OK, it's official. I'm totally sick and tired of baseball's steroid/HGH/tutti-frutti issues. To tell you the truth, I no longer care if these guys are injecting themselves with maple syrup behind trees in George Mitchell's Vermont orchard.
Go ahead. Take it to the edge, fellas, where anything goes. Other than testimony - I-said, he-said - I have yet to see one smidgen of real evidence, except that Roger Clemens' wife looked a bit more buff than she should have in that SI swimsuit issue (I guess).
Should I really care? Why should I? Why should you? Baseball simply pretends that it cares, cares about its precious records being destroyed by make-believe pharmacists, scared to death by Washington pols lurking like vultures to pick on an athlete's carcass to get a vote.
Baseball is a cockroach. It's never going away. No matter how stupid the game gets and how ridiculous the players behave, the fans come back. If they came back after Bud Selig killed the World Series, they will come back after a stupid Capitol Hill hearing that could have been run by SpongeBob SquarePants (and, come to think of it, committee Chairman Henry Waxman, the toughest questioner since Perry Mason, reminds me of S.S.).
I'm tired of a lack of proof. I'm tired of grandstanding politicians getting face time for nearly five hours, asking the "tough" questions and getting weak answers. Why should we believe any of these people, including the inquisitors?
Watching Wednesday's congressional interrogation of Roger Clemens and his supposed syringe caddie, Brian McNamee, I was, as I usually am, reminded of the scene in "Godfather II." I was waiting for Frankie Pentangeli's brother to come from Sicily to shut him up without saying a word.
He would have been welcome relief.
Really, if any of these guys on The Hill think they're Estes Kefauver taking on the mob, they're going to have similar results. Forgive me, Estes. I'm wrong. Organized crime went away.
I thought Wednesday's show, what I saw of it (and I saw enough), was sickening. I no longer need my time taken up by anything sickening. We do not need this.
We're in an election year. Thousands of Americans have been killed in Iraq (Lord knows how many Iraqis). The economy is on life support. Foreclosures are real estate's blue plate special.
And we're taking up public time and money on Roger Clemens and Brian McNamee? Arlen Specter is firing away at Roger Goodell? There has to be a way to get our priorities in order.
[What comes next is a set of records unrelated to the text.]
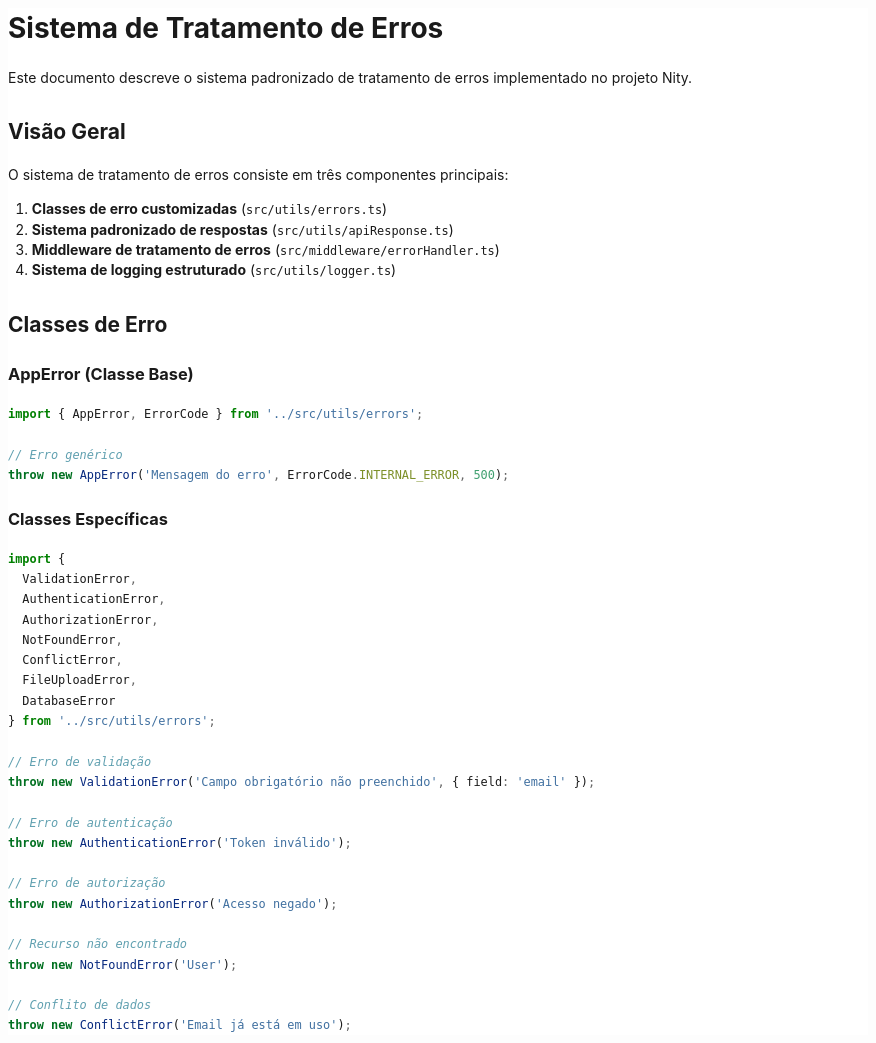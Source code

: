 # Sistema de Tratamento de Erros

Este documento descreve o sistema padronizado de tratamento de erros implementado no projeto Nity.

## Visão Geral

O sistema de tratamento de erros consiste em três componentes principais:

1. **Classes de erro customizadas** (`src/utils/errors.ts`)
2. **Sistema padronizado de respostas** (`src/utils/apiResponse.ts`)
3. **Middleware de tratamento de erros** (`src/middleware/errorHandler.ts`)
4. **Sistema de logging estruturado** (`src/utils/logger.ts`)

## Classes de Erro

### AppError (Classe Base)

```typescript
import { AppError, ErrorCode } from '../src/utils/errors';

// Erro genérico
throw new AppError('Mensagem do erro', ErrorCode.INTERNAL_ERROR, 500);
```

### Classes Específicas

```typescript
import { 
  ValidationError, 
  AuthenticationError, 
  AuthorizationError, 
  NotFoundError,
  ConflictError,
  FileUploadError,
  DatabaseError 
} from '../src/utils/errors';

// Erro de validação
throw new ValidationError('Campo obrigatório não preenchido', { field: 'email' });

// Erro de autenticação
throw new AuthenticationError('Token inválido');

// Erro de autorização
throw new AuthorizationError('Acesso negado');

// Recurso não encontrado
throw new NotFoundError('User');

// Conflito de dados
throw new ConflictError('Email já está em uso');
```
As it is, the Mitchell Report on steroids in baseball has ruined Clemens' name. Did he juice? Hell, I imagine. But, hell, I don't know. I wasn't in that toilet stall with Clemens and Andy Pettitte.
Am I supposed to believe McNamee, a trainer basically called a drug-dealing ex-cop in Wednesday's hearing, or Clemens' good friend/canary, Pettitte, who is blowing more whistles than an NBA ref on crack cocaine?
Am I supposed to believe this guy McNamee kept used syringes in a beer can for seven years because he thought one day Clemens might need to be outed? Johnnie Cochran would do backflips.
Sure, I'm stupid. I know that. But, if you're on a jury and they don't present any hard evidence, how are you going to vote? McNamee was a very bad witness. In fact, he absolutely stunk. He looked heavily constipated and couldn't sit up straight.
And Clemens, other than defending himself, wasn't much better, except he had good posture. Roger had a lot of trouble giving lucid answers, but I'm sure he signed a lot of autographs in the hallway for congressional pages.
All we came away with is that Clemens didn't do anything wrong and that McNamee, like Mongo, was a "pawn in game of life."
As I rule, I try to delve into the believable. That's what I'm paid to do. I went to journalism school. But how do we get ourselves a sieve-full of lies and a little truth and try to determine what to put in the batter?
We can't. Because we don't know. And we're in an era when we think we know everything. But we don't. And we're never going to know. There's no proof, because baseball didn't want proof when it really mattered.
The worst was at the end, when Waxman yelled at Clemens for interrupting him. "That doesn't mean he was not mistaken," Clemens said of McNamee. Waxman: "This is not your time to argue with me!"
So Clemens may have lied and McNamee may have lied. But the ugliest part of this ceremony was delivered by Waxman, who has been sworn to uphold the supposed laws of this country. Hey, Henry, this was not the Scopes Trial.
How many Cy Youngs has Waxman won? It was an embarrassing moment. Tell you what, Waxman could run unopposed and I wouldn't vote for him if he were a relative. He came off as a jackass, and some of his contemporaries didn't come off much better.
They're not going to get Roger Clemens. No chance. But they got him. They got his reputation.
This, as far as I'm concerned, is America at its worst. We're not in Salem anymore.
Where's Joe McCarthy when we really need him?